The relative depth curves depicted on the initial
maps prepared for NAVOCEANO were based almost entirely on
variations in brightness (photointerpretation techniques
were used when possible to classify bottom types). Although
no accuracy level was attached to these products they were
found to be useful planning tools.

Although depths predicted from the algorithm
described in this study are potentially more reliable than
"raw" MSS4 counts, the cost of obtaining the necessary
ground truth does not appear to be justified for the
purpose of pre-survey planning.

For many unsurveyed, or insufficiently surveyed
areas, estimates of water clarity and bottom type can be
made with sufficient accuracy to make use of MSS depth data
in prioritizing and planning surveys. The inability to
define a level of accuracy does not preclude these

62

applications entirely. The potential benefits include more
informed risk analysis in deciding where charts most need
to be updated because of possible dangers, and more
informed pre-survey planning to ensure that possible
dangers are investigated and developed thoroughly. These
benefits easily translate into safer waters.

3 . Use of MSS Imagery as a Direct Source of Bathymetric

Data

Depth information appearing on nautical charts must
be both accurate and reliable. The errors associated with
depth prediction in this and previous studies exceed the
errors allowed for conventional survey data (0.3m for
depths between 0 and 20m, and 1.0m for depths between 20
and 100m) (Umbach, 1976). Because these studies were
conducted in locations with above average bottom
reflectance and/or water clarity, lesser accuracies may be
expected or achievable in less ideal sites.

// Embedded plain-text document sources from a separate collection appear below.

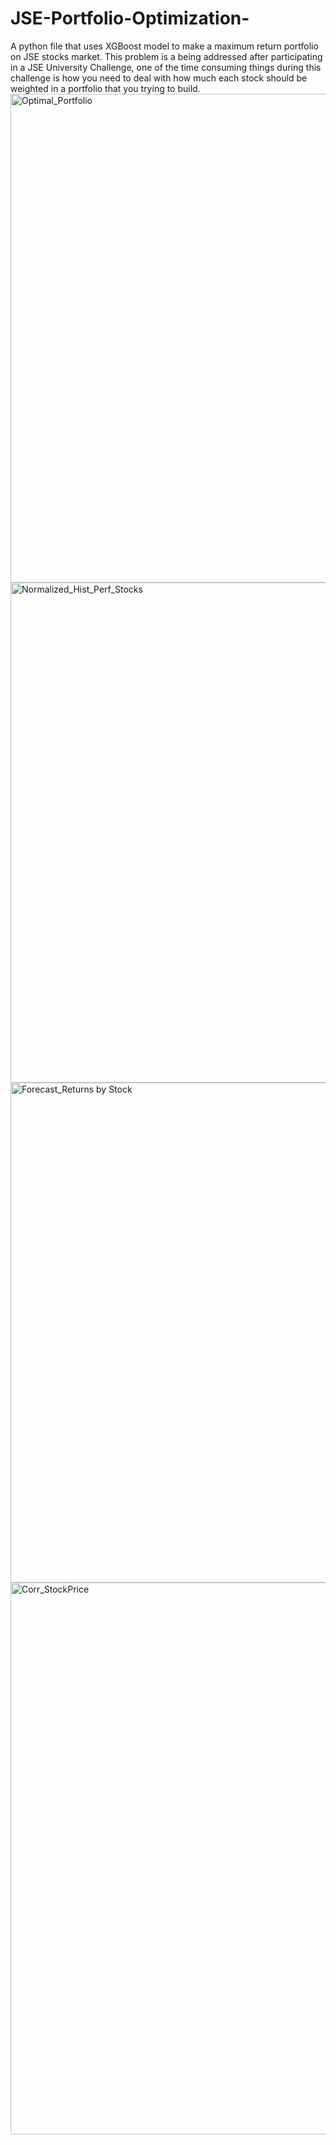 # JSE-Portfolio-Optimization-
A python file that uses XGBoost model to make a maximum return portfolio on JSE stocks market. This problem is a being addressed after participating in a JSE University Challenge, one of the time consuming things during this challenge is how you need to deal with how much each stock should be weighted in a portfolio that you trying to build. <img width="1454" height="782" alt="Optimal_Portfolio" src="https://github.com/user-attachments/assets/ff9e199c-2d6a-46f4-8140-44f7ef775351" />
<img width="1470" height="800" alt="Normalized_Hist_Perf_Stocks" src="https://github.com/user-attachments/assets/4f1f1000-a474-48fd-8c98-3dfe8d948164" />
<img width="1470" height="800" alt="Forecast_Returns by Stock" src="https://github.com/user-attachments/assets/b44307f4-ef6c-4b72-a696-f2ccd7d69a52" />
<img width="1470" height="883" alt="Corr_StockPrice" src="https://github.com/user-attachments/assets/5c6e1580-9883-47c8-aef0-9840959b3609" />

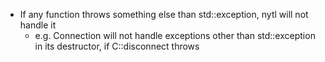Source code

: - If any function throws something else than std::exception, nytl will not handle it
	- e.g. Connection will not handle exceptions other than std::exception in
		its destructor, if C::disconnect throws
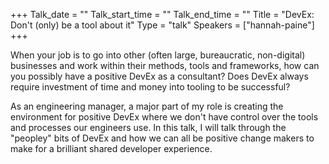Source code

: +++
Talk_date = ""
Talk_start_time = ""
Talk_end_time = ""
Title = "DevEx: Don't (only) be a tool about it"
Type = "talk"
Speakers = ["hannah-paine"]
+++

When your job is to go into other (often large, bureaucratic, non-digital) businesses and work within their methods, tools and frameworks, how can you possibly have a positive DevEx as a consultant? Does DevEx always require investment of time and money into tooling to be successful?

As an engineering manager, a major part of my role is creating the environment for positive DevEx where we don't have control over the tools and processes our engineers use. In this talk, I will talk through the "peopley" bits of DevEx and how we can all be positive change makers to make for a brilliant shared developer experience.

Also the risk of overpredicting depths, especially
in very shallow waters, is unacceptably high. All results
of the present and previous work indicate strongly that MSS
estimates of depth are too unreliable to be used as a
direct independent basis for bathymetric maps. Practical
charting applications will be restricted to techniques
using MSS imagery together with other, independent sources
of bathymetric data.

63

4 . Use of MSS-Derived Depth Data as an Interpolation

Tool

The accuracies indicated by this and previous
studies (Lyzenga, 1981) suggest the possibility of using
MSS-derived depths for interpolating between survey track
lines in some areas. The potential usefulness of the
technique in a particular candidate survey site can be
evaluated through pre-survey analysis of MSS imagery. This
survey planning application of MSS images is discussed
above and in Chapter V.

Conventional survey track lines are planned at
specified intervals to insure complete coverage and to
optimize use of ship time. By supplementing shipboard
survey data with a matrix of accurate and reliable depths
produced from MSS imagery, it would be possible to widen
track lines while still meeting data acquisition
requirements. Optical measurements taken at specified
intervals during the survey would be used to compute the
coefficients required for predicting depths with MSS data.
Using commercially available microcomputers and submersible
optical instruments, a towed optical measurement package
can be configured to obtain continuous along-track
measurements with only minimal operator attention during
routine surveys. If K4 and R4 are measured in situ along
each survey trackline, it will be possible to constrain the
regression fit to account for spatial trends in ocean

64

optical properties and bottom reflectance. With such
spatially adjusted constraints, previous work (Warne, 1978)
has demonstrated that rms accuracies of less than lm can be
expected (additional research must be done to determine
whether accuracies approaching 0.3m are feasible).
Additionally, use of spatially adjusted minimum bottom
reflectance can reasonably ensure that errors in the depth
interpolation field are safely biased underestimates.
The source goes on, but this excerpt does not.